Our research covers a wide range of topics from star formation and spiral structure in nearby galaxies, the growth of supermassive black holes in galaxy nuclei to the evolution of galaxies and clusters in the early universe. We carry out observations, theoretical research and develop numerical simulations of for example galactic dynamics and astrochemistry. We also help to develop future telescopes on the ground and in space. The main motivation of our work is a curiosity about how the Universe evolves and a drive to educate and inspire the next generation of scientists. Below are some examples of areas where we are particularly active:
High redshift galaxies and clusters
Using the largest, international telescopes such as the Atacama Large Millimeter Telescope (ALMA), we are investigating the formation and evolution of galaxies during the first few billion years after the big bang. This epoch represents the rise and peak of cosmic star formation and black hole growth activity. Major discoveries include finding vast amounts of gas in galaxies. Clusters of galaxies are the largest self-gravitating structures in the Universe. Through a combination of observations and modelling, we study them both as complex astrophysical systems and cosmological probes.
Luminous Infrared Galaxies, interacting galaxies and AGNs
We explore the local cosmic evolution through the study of nearby galaxies and the growth of their supermassive black holes. One focus is on the luminous infrared galaxies (LIRGs) where huge radiated power outputs mark phases of extraordinarily rapid evolution. Major discoveries include finding extremely obscured galaxies that hide regions of exceptional growth. Many LIRGs are interacting and we study the impact and importance of interactions (major and minor mergers) for galaxy evolution across cosmic time. We also study AGNs and AGN feedback (jets and outflows) in particular at the longer wavelengths (e.g. ALMA and LOFAR).

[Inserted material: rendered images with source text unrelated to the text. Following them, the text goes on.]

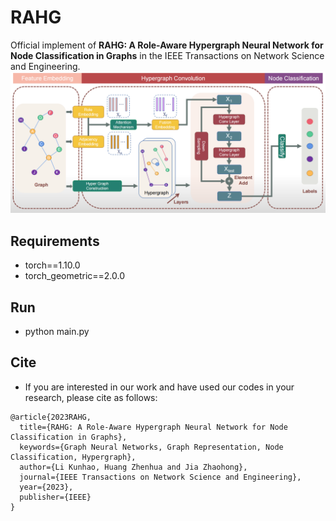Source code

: # RAHG
Official implement of **RAHG: A Role-Aware Hypergraph Neural Network for Node Classification in Graphs** in the IEEE Transactions on Network Science and Engineering.
![RAHG](https://github.com/PreckLi/RAHG/blob/main/main_fig.PNG)
## Requirements
- torch==1.10.0  
- torch_geometric==2.0.0
## Run
- python main.py
## Cite
- If you are interested in our work and have used our codes in your research, please cite as follows:
```
@article{2023RAHG,
  title={RAHG: A Role-Aware Hypergraph Neural Network for Node Classification in Graphs},
  keywords={Graph Neural Networks, Graph Representation, Node Classification, Hypergraph},
  author={Li Kunhao, Huang Zhenhua and Jia Zhaohong},
  journal={IEEE Transactions on Network Science and Engineering},
  year={2023},
  publisher={IEEE}
}
```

We investigate the physics and dynamics of galaxies both in the local Universe and at high redshift, focusing on the link between gravitational instability and other fundamental processes: star formation, angular momentum and interstellar turbulence. We carry out observations as well as dynamical simulations and we also study the magnetic fields in galactic disks, spiral arms and in gas flows. A growing new field is the study of the dynamics of galactic outflows.